TASK OBJECTIVE »
Reproduce the entries exactly and omit the pictures.
§ §
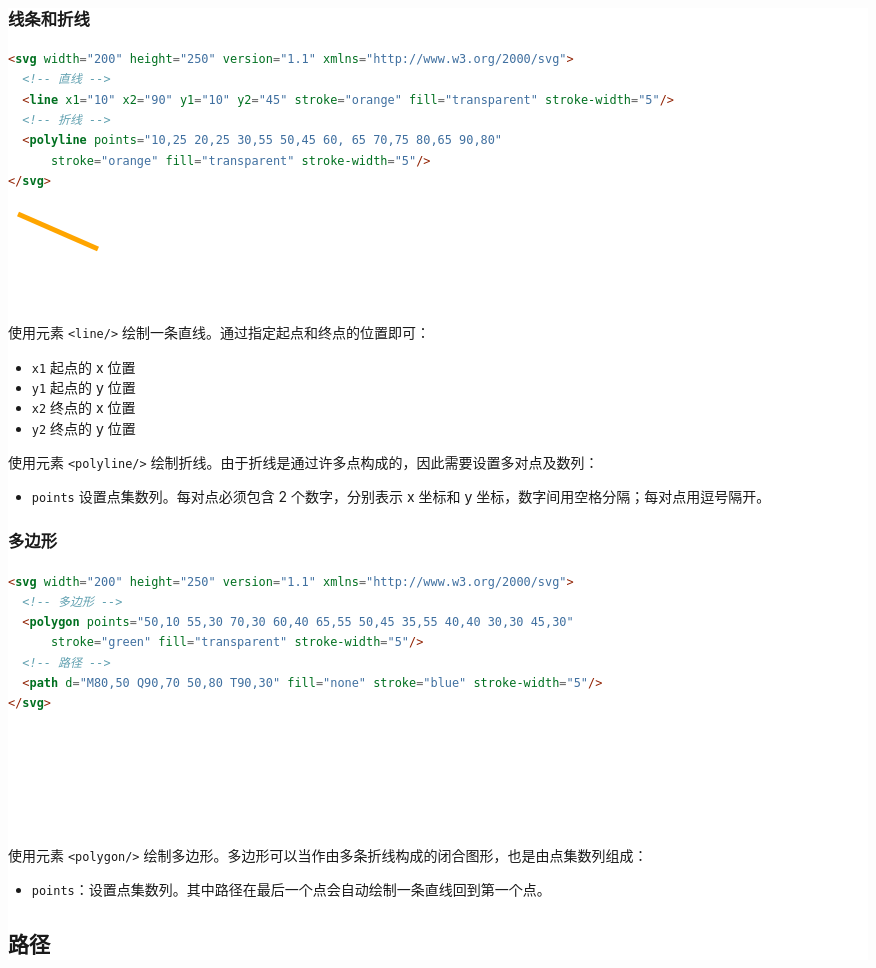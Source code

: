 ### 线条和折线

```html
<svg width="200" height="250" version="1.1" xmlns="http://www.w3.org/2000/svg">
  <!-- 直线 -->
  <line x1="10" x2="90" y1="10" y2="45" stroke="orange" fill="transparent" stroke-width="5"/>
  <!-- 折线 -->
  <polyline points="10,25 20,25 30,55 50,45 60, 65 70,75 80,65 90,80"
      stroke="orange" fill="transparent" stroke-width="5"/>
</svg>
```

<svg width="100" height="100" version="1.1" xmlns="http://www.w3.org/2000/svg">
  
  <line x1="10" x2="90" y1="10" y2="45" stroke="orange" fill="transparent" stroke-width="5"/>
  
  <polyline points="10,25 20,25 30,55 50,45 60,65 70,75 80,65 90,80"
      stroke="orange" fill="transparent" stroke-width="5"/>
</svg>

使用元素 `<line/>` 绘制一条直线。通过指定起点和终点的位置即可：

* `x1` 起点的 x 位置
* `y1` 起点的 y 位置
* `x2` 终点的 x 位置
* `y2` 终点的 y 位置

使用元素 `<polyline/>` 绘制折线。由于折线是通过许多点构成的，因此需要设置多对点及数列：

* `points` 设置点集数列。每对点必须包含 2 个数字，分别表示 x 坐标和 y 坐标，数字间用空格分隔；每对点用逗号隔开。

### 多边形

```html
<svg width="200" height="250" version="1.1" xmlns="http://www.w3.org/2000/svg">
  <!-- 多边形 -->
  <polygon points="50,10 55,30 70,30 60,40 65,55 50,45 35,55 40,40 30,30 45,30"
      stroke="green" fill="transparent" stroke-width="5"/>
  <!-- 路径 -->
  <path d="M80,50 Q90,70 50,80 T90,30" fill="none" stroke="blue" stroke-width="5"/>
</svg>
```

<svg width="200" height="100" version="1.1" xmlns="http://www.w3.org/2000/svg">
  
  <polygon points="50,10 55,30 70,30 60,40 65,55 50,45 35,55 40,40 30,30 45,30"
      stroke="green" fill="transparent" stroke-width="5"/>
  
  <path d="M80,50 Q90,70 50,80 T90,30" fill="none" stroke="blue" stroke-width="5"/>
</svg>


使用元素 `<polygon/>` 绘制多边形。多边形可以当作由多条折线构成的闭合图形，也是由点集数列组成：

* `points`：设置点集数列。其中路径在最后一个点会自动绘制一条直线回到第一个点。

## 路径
§ §
OUTPUT FOR THIS TASK »
Source code

: ### 线条和折线

```html
<svg width="200" height="250" version="1.1" xmlns="http://www.w3.org/2000/svg">
  <!-- 直线 -->
  <line x1="10" x2="90" y1="10" y2="45" stroke="orange" fill="transparent" stroke-width="5"/>
  <!-- 折线 -->
  <polyline points="10,25 20,25 30,55 50,45 60, 65 70,75 80,65 90,80"
      stroke="orange" fill="transparent" stroke-width="5"/>
</svg>
```

<svg width="100" height="100" version="1.1" xmlns="http://www.w3.org/2000/svg">
  
  <line x1="10" x2="90" y1="10" y2="45" stroke="orange" fill="transparent" stroke-width="5"/>
  
  <polyline points="10,25 20,25 30,55 50,45 60,65 70,75 80,65 90,80"
      stroke="orange" fill="transparent" stroke-width="5"/>
</svg>

使用元素 `<line/>` 绘制一条直线。通过指定起点和终点的位置即可：

* `x1` 起点的 x 位置
* `y1` 起点的 y 位置
* `x2` 终点的 x 位置
* `y2` 终点的 y 位置

使用元素 `<polyline/>` 绘制折线。由于折线是通过许多点构成的，因此需要设置多对点及数列：

* `points` 设置点集数列。每对点必须包含 2 个数字，分别表示 x 坐标和 y 坐标，数字间用空格分隔；每对点用逗号隔开。

### 多边形

```html
<svg width="200" height="250" version="1.1" xmlns="http://www.w3.org/2000/svg">
  <!-- 多边形 -->
  <polygon points="50,10 55,30 70,30 60,40 65,55 50,45 35,55 40,40 30,30 45,30"
      stroke="green" fill="transparent" stroke-width="5"/>
  <!-- 路径 -->
  <path d="M80,50 Q90,70 50,80 T90,30" fill="none" stroke="blue" stroke-width="5"/>
</svg>
```

<svg width="200" height="100" version="1.1" xmlns="http://www.w3.org/2000/svg">
  
  <polygon points="50,10 55,30 70,30 60,40 65,55 50,45 35,55 40,40 30,30 45,30"
      stroke="green" fill="transparent" stroke-width="5"/>
  
  <path d="M80,50 Q90,70 50,80 T90,30" fill="none" stroke="blue" stroke-width="5"/>
</svg>


使用元素 `<polygon/>` 绘制多边形。多边形可以当作由多条折线构成的闭合图形，也是由点集数列组成：

* `points`：设置点集数列。其中路径在最后一个点会自动绘制一条直线回到第一个点。

## 路径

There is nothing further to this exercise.